### SUPPLIED INFORMATION
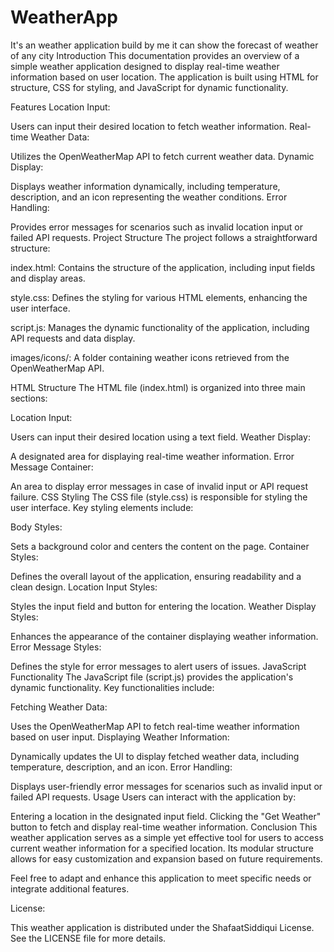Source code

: # WeatherApp
It's an weather application build by me it can show the forecast of weather of any city
Introduction
This documentation provides an overview of a simple weather application designed to display real-time weather information based on user location. The application is built using HTML for structure, CSS for styling, and JavaScript for dynamic functionality.

Features
Location Input:

Users can input their desired location to fetch weather information.
Real-time Weather Data:

Utilizes the OpenWeatherMap API to fetch current weather data.
Dynamic Display:

Displays weather information dynamically, including temperature, description, and an icon representing the weather conditions.
Error Handling:

Provides error messages for scenarios such as invalid location input or failed API requests.
Project Structure
The project follows a straightforward structure:

index.html: Contains the structure of the application, including input fields and display areas.

style.css: Defines the styling for various HTML elements, enhancing the user interface.

script.js: Manages the dynamic functionality of the application, including API requests and data display.

images/icons/: A folder containing weather icons retrieved from the OpenWeatherMap API.

HTML Structure
The HTML file (index.html) is organized into three main sections:

Location Input:

Users can input their desired location using a text field.
Weather Display:

A designated area for displaying real-time weather information.
Error Message Container:

An area to display error messages in case of invalid input or API request failure.
CSS Styling
The CSS file (style.css) is responsible for styling the user interface. Key styling elements include:

Body Styles:

Sets a background color and centers the content on the page.
Container Styles:

Defines the overall layout of the application, ensuring readability and a clean design.
Location Input Styles:

Styles the input field and button for entering the location.
Weather Display Styles:

Enhances the appearance of the container displaying weather information.
Error Message Styles:

Defines the style for error messages to alert users of issues.
JavaScript Functionality
The JavaScript file (script.js) provides the application's dynamic functionality. Key functionalities include:

Fetching Weather Data:

Uses the OpenWeatherMap API to fetch real-time weather information based on user input.
Displaying Weather Information:

Dynamically updates the UI to display fetched weather data, including temperature, description, and an icon.
Error Handling:

Displays user-friendly error messages for scenarios such as invalid input or failed API requests.
Usage
Users can interact with the application by:

Entering a location in the designated input field.
Clicking the "Get Weather" button to fetch and display real-time weather information.
Conclusion
This weather application serves as a simple yet effective tool for users to access current weather information for a specified location. Its modular structure allows for easy customization and expansion based on future requirements.

Feel free to adapt and enhance this application to meet specific needs or integrate additional features.

License: 

This weather application is distributed under the ShafaatSiddiqui License. See the LICENSE file for more details.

### EXERCISE OBJECTIVE
Among the lines of the data above, find those with the word "desired" and show them.

### EXPECTED ANSWER
Users can input their desired location to fetch weather information.
Users can input their desired location using a text field.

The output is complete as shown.